テストエンジニアは地球を救う!?
こんにちは、第3バイオリンです。
4月22日は「アースデイ」です。簡単に説明すると、地球環境について考える日です。
ここ数年の間に、地球温暖化による環境の変化は深刻なものになってきました。それに伴い、わたしたちの日常生活にも「エコ」という言葉がずいぶん浸透してきました。IT業界でもEMS(環境マネジメントシステム)やグリーンITへの関心が急速に高まっています。
そこで本日はテストエンジニアとして、地球環境のためにわたしに何ができるかを考えてみたいと思います。
■EMS目標 = 品質改善?
わたしの会社にはEMSのワーキンググループが存在します。4月のはじめに、今年度のEMSの目的と目標が発表されました。
わたしが所属する部署の目的は「地球温暖化と資源枯渇の防止」です。ここまでは普通ですね。
その目的を達成するための目標が「失敗コストの減少と開発プロセスの改善」……って、あれ? 品質マネジメントの目標と間違ってない? あわてて資料を見直してみましたが、間違いではありませんでした。
しかし、どう見てもこの目標は品質改善そのものです。品質改善とEMS、一体どんな関係があるというのでしょうか。
■これまでのEMS目標の限界
IT業界に限りませんが、企業のEMS目標として真っ先に思い浮かぶのは「コピー用紙や電気の使用量削減」ではないでしょうか。
実際に、わたしの会社のEMS目標も去年まではそんな感じでした。
具体例として、コピーするときは両面印刷やN-Up印刷を活用する。使っていない会議室の照明はこまめに消灯する。昼休みにはPCモニタの電源をオフにする。空調の温度は上げすぎず、下げすぎず適温をキープする、などが挙げられます。
企業によってはクールビズ、ウォームビズを取り入れているところも多いのではないでしょうか。もっとも、わたしの会社は何年も前から私服OKで、ドレスコードも特にないので、今さらクールビズもありませんが。
しかし、単純に用紙や電気の使用量を減らすだけの目標は、数年も続ければ行き詰ります。なぜなら、減らせる量はだんだん頭打ちになっていくからです。

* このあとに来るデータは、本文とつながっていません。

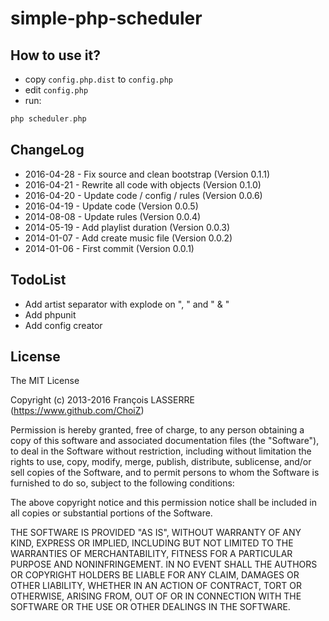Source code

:# simple-php-scheduler

## How to use it?

- copy `config.php.dist` to `config.php`
- edit `config.php`
- run:

```php
php scheduler.php
```

## ChangeLog

- 2016-04-28 - Fix source and clean bootstrap (Version 0.1.1)
- 2016-04-21 - Rewrite all code with objects (Version 0.1.0)
- 2016-04-20 - Update code / config / rules (Version 0.0.6)
- 2016-04-19 - Update code (Version 0.0.5)
- 2014-08-08 - Update rules (Version 0.0.4)
- 2014-05-19 - Add playlist duration (Version 0.0.3)
- 2014-01-07 - Add create music file (Version 0.0.2)
- 2014-01-06 - First commit (Version 0.0.1)


## TodoList

- Add artist separator with explode on ", " and " & "
- Add phpunit
- Add config creator

## License

The MIT License

Copyright (c) 2013-2016 François LASSERRE (https://www.github.com/ChoiZ)

Permission is hereby granted, free of charge, to any person obtaining a copy of this software and associated documentation files (the "Software"), to deal in the Software without restriction, including without limitation the rights to use, copy, modify, merge, publish, distribute, sublicense, and/or sell copies of the Software, and to permit persons to whom the Software is furnished to do so, subject to the following conditions:

The above copyright notice and this permission notice shall be included in all copies or substantial portions of the Software.

THE SOFTWARE IS PROVIDED "AS IS", WITHOUT WARRANTY OF ANY KIND, EXPRESS OR IMPLIED, INCLUDING BUT NOT LIMITED TO THE WARRANTIES OF MERCHANTABILITY, FITNESS FOR A PARTICULAR PURPOSE AND NONINFRINGEMENT. IN NO EVENT SHALL THE AUTHORS OR COPYRIGHT HOLDERS BE LIABLE FOR ANY CLAIM, DAMAGES OR OTHER LIABILITY, WHETHER IN AN ACTION OF CONTRACT, TORT OR OTHERWISE, ARISING FROM, OUT OF OR IN CONNECTION WITH THE SOFTWARE OR THE USE OR OTHER DEALINGS IN THE SOFTWARE.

極端な話、用紙や電気の使用量をゼロにすることは不可能です。
普通に仕事をしている中で用紙も電気もこれ以上節約できない、というところまで来てしまったら、次は何を目標にすればいいのでしょうか。
そう、次の目標こそ品質改善です。
■品質改善とEMSの関係
ここで品質改善がEMSとどう関係するのかを考えてみましょう。
まずは「失敗コストの減少」について考えます。ここでいう失敗コストとは、失敗したプロジェクトの後始末にかかるコストのことです。
わたしの会社は主にプリンタドライバを作っています。
そこで、仮にドライバのリリースミスによって再テストが発生したとしましょう。いうまでもないことですが、プリンタドライバのテストでは何十回もの印刷を実行します。
そのため再テストを実施するということは、印刷に使用する用紙と、プリンタや複合機を稼働させるための電気を余計に消費してしまうことになります。
さらに、再テストのために残業をすれば、照明や空調、PCの電気もまた消費してしまいます。この用紙や電気は再テストさえなければ使う必要はなかったはずです。まさに資源の無駄遣いといえるでしょう。
失敗コストを減らすことは、この無駄遣いを減らすことにつながります。
次に、「開発プロセスの改善」について考えます。開発プロセスがうまく回っていないと作業が滞るようになり、場合によっては残業が発生することもあります。
もちろん、すべての残業が不要とはいえませんが、作業が効率よく進まないために残業が発生する、というのはよくないことです。
そこで、開発プロセスがうまく回るように改善し、作業を効率化して残業を減らすようにします。残業が減ると、資源の使用量は今よりもっと減るはずです。
以上のことから、失敗コストの減少は資源の無駄遣いの防止、開発プロセスの改善は資源の使用量の削減につながると考えられます。やはり品質改善はEMSと関係があるといえますね。
■テストエンジニア、地球環境に貢献します!
地球環境に貢献するために、品質改善が有効な手段のひとつであることがわかっていただけたかと思います。
そして品質改善といえば、テストエンジニアの仕事に大きく関わるものです。
テストエンジニアは通常のテストの合間に、テスト作業自体を効率的に行うにはどうすればいいか、再テストが発生しないようにバグを取り切るためにはどのようなアプローチをすればいいかを常に考え、実行しています。
そうすると、テストエンジニアの仕事は地球を救うこと、といえるかもしれません。なんだか正義のヒーローみたいです。かっこいい!
テストエンジニアが地球の未来を救えるかもしれない。そんな夢(妄想?)を見てみると、また仕事がちょっと楽しくなりました。